— Task description —
Please reproduce verbatim the lines below, from the first through the one with "3. What is the".

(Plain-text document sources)
+===+

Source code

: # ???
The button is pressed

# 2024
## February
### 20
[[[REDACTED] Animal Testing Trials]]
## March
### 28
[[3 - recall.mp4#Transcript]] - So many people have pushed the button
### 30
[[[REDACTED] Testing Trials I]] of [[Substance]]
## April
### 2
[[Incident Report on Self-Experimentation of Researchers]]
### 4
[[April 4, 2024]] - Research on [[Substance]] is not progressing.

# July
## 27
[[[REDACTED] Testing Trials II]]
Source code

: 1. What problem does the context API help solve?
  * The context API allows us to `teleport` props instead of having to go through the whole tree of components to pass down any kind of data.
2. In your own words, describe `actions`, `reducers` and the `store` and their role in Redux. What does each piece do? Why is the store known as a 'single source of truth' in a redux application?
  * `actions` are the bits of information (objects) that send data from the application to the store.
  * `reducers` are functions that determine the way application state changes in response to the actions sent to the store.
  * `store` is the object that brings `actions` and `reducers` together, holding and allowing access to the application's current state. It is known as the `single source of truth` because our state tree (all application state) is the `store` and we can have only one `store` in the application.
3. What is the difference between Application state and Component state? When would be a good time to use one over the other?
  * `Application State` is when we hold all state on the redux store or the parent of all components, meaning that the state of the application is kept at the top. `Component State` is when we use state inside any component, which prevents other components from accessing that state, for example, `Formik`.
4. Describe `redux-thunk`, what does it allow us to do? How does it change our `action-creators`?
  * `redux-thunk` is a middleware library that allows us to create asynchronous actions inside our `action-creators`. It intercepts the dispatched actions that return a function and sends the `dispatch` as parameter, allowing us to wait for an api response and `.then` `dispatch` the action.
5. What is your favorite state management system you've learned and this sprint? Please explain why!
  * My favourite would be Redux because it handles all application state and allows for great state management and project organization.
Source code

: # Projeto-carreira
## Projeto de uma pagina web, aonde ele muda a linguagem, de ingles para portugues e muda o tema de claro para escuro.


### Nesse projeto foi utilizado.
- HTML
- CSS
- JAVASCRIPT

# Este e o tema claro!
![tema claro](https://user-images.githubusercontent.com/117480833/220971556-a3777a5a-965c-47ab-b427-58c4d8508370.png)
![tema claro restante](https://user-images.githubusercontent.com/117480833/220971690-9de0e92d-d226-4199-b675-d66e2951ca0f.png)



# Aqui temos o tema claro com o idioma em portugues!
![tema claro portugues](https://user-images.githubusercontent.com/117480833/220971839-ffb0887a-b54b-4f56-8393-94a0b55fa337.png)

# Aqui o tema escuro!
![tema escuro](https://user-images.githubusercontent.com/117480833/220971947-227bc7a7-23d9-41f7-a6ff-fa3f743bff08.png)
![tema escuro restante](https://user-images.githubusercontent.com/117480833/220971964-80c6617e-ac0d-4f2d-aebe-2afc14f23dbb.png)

+===+

— Solution to this exercise —
Source code

: # ???
The button is pressed

# 2024
## February
### 20
[[[REDACTED] Animal Testing Trials]]
## March
### 28
[[3 - recall.mp4#Transcript]] - So many people have pushed the button
### 30
[[[REDACTED] Testing Trials I]] of [[Substance]]
## April
### 2
[[Incident Report on Self-Experimentation of Researchers]]
### 4
[[April 4, 2024]] - Research on [[Substance]] is not progressing.

# July
## 27
[[[REDACTED] Testing Trials II]]
Source code

: 1. What problem does the context API help solve?
  * The context API allows us to `teleport` props instead of having to go through the whole tree of components to pass down any kind of data.
2. In your own words, describe `actions`, `reducers` and the `store` and their role in Redux. What does each piece do? Why is the store known as a 'single source of truth' in a redux application?
  * `actions` are the bits of information (objects) that send data from the application to the store.
  * `reducers` are functions that determine the way application state changes in response to the actions sent to the store.
  * `store` is the object that brings `actions` and `reducers` together, holding and allowing access to the application's current state. It is known as the `single source of truth` because our state tree (all application state) is the `store` and we can have only one `store` in the application.
3. What is the difference between Application state and Component state? When would be a good time to use one over the other?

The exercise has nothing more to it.